BEGIN ENTRIES PROVIDED
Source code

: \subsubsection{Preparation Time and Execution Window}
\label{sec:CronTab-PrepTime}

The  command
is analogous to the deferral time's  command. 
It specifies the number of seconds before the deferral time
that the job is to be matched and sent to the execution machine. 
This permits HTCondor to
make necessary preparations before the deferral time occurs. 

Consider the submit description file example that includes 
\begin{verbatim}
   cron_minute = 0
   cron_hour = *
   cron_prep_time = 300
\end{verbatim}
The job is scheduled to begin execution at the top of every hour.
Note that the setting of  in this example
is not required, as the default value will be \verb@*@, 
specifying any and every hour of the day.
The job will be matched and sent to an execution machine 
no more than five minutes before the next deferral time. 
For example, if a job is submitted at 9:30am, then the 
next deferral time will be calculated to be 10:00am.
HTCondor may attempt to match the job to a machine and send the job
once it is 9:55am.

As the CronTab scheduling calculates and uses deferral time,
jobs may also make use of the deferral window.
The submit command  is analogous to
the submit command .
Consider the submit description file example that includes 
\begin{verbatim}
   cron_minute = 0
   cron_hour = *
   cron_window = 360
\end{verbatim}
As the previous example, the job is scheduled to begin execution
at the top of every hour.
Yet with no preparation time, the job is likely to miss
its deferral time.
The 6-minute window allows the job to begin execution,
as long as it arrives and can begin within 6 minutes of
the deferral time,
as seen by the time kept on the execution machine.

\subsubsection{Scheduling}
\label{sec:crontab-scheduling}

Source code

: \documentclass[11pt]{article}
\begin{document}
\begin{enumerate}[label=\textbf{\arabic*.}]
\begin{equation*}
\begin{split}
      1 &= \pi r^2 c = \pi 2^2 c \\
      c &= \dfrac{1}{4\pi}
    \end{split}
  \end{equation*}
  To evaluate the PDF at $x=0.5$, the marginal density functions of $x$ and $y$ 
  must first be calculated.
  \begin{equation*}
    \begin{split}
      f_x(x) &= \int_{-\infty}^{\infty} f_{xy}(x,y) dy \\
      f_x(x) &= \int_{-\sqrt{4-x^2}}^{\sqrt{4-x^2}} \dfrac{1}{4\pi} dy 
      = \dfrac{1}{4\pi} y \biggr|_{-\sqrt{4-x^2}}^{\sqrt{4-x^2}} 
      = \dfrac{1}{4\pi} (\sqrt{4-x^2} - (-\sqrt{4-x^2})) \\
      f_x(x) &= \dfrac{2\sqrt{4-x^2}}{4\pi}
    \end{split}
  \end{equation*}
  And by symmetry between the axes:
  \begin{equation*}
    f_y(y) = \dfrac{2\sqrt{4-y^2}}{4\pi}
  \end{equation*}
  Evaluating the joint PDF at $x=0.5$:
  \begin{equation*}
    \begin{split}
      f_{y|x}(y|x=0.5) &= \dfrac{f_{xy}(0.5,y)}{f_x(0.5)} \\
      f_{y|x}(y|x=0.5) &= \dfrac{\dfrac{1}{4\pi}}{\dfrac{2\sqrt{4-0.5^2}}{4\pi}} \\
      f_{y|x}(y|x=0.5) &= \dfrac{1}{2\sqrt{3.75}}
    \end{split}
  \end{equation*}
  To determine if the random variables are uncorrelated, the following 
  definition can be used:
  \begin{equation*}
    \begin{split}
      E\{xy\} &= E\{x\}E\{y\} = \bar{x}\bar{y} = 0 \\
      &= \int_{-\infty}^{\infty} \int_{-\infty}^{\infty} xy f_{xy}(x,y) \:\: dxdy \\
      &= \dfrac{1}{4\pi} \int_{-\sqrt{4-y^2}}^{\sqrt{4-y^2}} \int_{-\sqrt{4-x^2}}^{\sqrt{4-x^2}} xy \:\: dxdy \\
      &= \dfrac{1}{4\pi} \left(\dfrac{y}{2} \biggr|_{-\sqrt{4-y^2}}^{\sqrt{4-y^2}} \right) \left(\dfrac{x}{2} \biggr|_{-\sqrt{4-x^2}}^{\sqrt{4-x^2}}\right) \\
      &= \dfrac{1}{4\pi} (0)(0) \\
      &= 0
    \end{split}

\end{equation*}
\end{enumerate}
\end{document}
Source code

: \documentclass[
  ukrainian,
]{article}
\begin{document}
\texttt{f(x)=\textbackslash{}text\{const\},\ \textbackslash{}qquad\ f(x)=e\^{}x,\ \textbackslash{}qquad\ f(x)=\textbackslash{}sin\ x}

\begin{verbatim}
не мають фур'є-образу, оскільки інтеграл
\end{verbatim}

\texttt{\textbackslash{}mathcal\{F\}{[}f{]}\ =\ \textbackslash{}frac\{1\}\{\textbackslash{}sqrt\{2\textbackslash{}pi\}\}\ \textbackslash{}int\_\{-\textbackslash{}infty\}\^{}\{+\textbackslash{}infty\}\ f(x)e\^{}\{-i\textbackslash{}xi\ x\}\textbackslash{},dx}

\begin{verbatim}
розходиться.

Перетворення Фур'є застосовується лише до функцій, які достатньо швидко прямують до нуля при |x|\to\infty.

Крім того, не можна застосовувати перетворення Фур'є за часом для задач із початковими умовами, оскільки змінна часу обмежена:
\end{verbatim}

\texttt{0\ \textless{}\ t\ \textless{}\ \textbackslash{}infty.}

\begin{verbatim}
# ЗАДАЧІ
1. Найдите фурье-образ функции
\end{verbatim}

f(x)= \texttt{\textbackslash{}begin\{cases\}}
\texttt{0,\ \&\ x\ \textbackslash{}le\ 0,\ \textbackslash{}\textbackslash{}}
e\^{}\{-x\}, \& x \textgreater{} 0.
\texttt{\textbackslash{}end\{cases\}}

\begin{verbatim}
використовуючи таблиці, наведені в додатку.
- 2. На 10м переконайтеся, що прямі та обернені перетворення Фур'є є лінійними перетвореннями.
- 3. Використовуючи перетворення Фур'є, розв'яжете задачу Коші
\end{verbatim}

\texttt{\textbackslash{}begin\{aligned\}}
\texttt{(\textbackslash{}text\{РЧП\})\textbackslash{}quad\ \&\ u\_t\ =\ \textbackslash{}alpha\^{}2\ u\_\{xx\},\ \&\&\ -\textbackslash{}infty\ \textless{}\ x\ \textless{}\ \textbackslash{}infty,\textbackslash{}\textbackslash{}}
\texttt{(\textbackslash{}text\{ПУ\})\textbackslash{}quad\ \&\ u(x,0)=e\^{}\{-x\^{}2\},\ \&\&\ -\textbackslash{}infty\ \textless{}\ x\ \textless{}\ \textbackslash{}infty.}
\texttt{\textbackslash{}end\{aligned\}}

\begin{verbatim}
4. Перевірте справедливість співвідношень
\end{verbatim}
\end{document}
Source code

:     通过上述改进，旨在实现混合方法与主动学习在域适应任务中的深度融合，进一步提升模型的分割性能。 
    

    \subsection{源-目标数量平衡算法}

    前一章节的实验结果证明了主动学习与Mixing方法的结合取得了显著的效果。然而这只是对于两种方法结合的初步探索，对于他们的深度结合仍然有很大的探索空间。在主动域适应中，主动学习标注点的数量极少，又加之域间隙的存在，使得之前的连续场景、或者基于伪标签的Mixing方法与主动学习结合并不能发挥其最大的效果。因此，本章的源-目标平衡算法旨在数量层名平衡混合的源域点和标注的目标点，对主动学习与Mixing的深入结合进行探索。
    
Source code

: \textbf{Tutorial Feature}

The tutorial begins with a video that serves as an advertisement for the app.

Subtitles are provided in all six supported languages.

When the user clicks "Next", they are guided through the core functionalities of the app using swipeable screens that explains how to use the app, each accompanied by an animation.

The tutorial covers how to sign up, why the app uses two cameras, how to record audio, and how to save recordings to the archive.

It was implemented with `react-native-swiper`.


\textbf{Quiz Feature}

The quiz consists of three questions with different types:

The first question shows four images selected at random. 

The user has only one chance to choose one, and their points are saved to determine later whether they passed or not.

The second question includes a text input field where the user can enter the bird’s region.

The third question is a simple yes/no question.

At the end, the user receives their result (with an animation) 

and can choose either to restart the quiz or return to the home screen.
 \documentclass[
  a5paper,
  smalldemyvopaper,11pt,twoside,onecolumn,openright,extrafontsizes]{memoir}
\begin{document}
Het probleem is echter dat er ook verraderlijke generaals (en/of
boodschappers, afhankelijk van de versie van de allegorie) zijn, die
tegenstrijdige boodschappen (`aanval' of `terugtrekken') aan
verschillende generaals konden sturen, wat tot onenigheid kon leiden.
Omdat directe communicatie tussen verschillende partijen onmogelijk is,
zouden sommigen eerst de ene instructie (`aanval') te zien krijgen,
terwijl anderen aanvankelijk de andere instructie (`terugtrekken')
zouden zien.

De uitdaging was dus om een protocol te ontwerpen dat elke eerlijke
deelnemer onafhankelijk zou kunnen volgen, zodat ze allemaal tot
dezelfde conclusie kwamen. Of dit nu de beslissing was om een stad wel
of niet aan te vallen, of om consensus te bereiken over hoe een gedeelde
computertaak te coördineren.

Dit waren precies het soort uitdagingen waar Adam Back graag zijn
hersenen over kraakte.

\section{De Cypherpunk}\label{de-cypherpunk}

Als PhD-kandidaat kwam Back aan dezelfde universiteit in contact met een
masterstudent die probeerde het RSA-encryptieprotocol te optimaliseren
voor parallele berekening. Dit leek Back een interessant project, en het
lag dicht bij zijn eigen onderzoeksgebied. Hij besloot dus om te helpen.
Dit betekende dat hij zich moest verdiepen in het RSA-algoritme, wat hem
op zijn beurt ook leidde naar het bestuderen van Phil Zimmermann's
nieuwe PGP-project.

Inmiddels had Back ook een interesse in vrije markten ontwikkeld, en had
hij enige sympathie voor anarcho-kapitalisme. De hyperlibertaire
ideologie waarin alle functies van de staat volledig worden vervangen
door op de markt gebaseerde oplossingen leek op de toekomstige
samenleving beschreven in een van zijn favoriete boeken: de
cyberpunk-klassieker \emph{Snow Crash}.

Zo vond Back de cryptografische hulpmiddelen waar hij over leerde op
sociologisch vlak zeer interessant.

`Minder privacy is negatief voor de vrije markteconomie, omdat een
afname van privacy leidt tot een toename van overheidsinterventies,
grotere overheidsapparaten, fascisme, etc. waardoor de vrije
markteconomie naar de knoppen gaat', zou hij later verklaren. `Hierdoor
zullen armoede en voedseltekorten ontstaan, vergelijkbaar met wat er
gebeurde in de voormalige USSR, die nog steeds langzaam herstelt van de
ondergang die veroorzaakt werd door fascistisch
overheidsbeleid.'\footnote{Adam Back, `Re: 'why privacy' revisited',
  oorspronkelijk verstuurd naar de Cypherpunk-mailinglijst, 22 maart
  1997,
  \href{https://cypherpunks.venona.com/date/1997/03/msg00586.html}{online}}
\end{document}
END ENTRIES PROVIDED
Exactly as they stand, please print the lines from the first line of the records above down to the line that includes "no more than", both of those included and no others.

Source code

: \subsubsection{Preparation Time and Execution Window}
\label{sec:CronTab-PrepTime}

The  command
is analogous to the deferral time's  command. 
It specifies the number of seconds before the deferral time
that the job is to be matched and sent to the execution machine. 
This permits HTCondor to
make necessary preparations before the deferral time occurs. 

Consider the submit description file example that includes 
\begin{verbatim}
   cron_minute = 0
   cron_hour = *
   cron_prep_time = 300
\end{verbatim}
The job is scheduled to begin execution at the top of every hour.
Note that the setting of  in this example
is not required, as the default value will be \verb@*@, 
specifying any and every hour of the day.
The job will be matched and sent to an execution machine 
no more than five minutes before the next deferral time. 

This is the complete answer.